## Your objective
Which lines below include "would"? Copy them all.

## Dataset excerpts
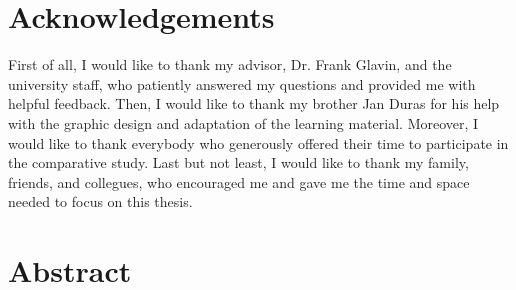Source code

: 

\setcounter{page}{1}

\rhead{}

\chapter*{Acknowledgements}

First of all, I would like to thank my advisor, Dr. Frank Glavin, and the university staff, who patiently answered my questions and provided me with helpful feedback.
Then, I would like to thank my brother Jan Duras for his help with the graphic design and adaptation of the learning material.
Moreover, I would like to thank everybody who generously offered their time to participate in the comparative study.
Last but not least, I would like to thank my family, friends, and collegues, who encouraged me and gave me the time and space needed to focus on this thesis.

\glsunsetall %

\tableofcontents

\listoftables

\listoffigures

\glsresetall %

\printglossary[type=\acronymtype, style=long, nonumberlist, title=List of Acronyms]

\chapter*{Abstract}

## Exercise result
First of all, I would like to thank my advisor, Dr. Frank Glavin, and the university staff, who patiently answered my questions and provided me with helpful feedback.
Then, I would like to thank my brother Jan Duras for his help with the graphic design and adaptation of the learning material.
Moreover, I would like to thank everybody who generously offered their time to participate in the comparative study.
Last but not least, I would like to thank my family, friends, and collegues, who encouraged me and gave me the time and space needed to focus on this thesis.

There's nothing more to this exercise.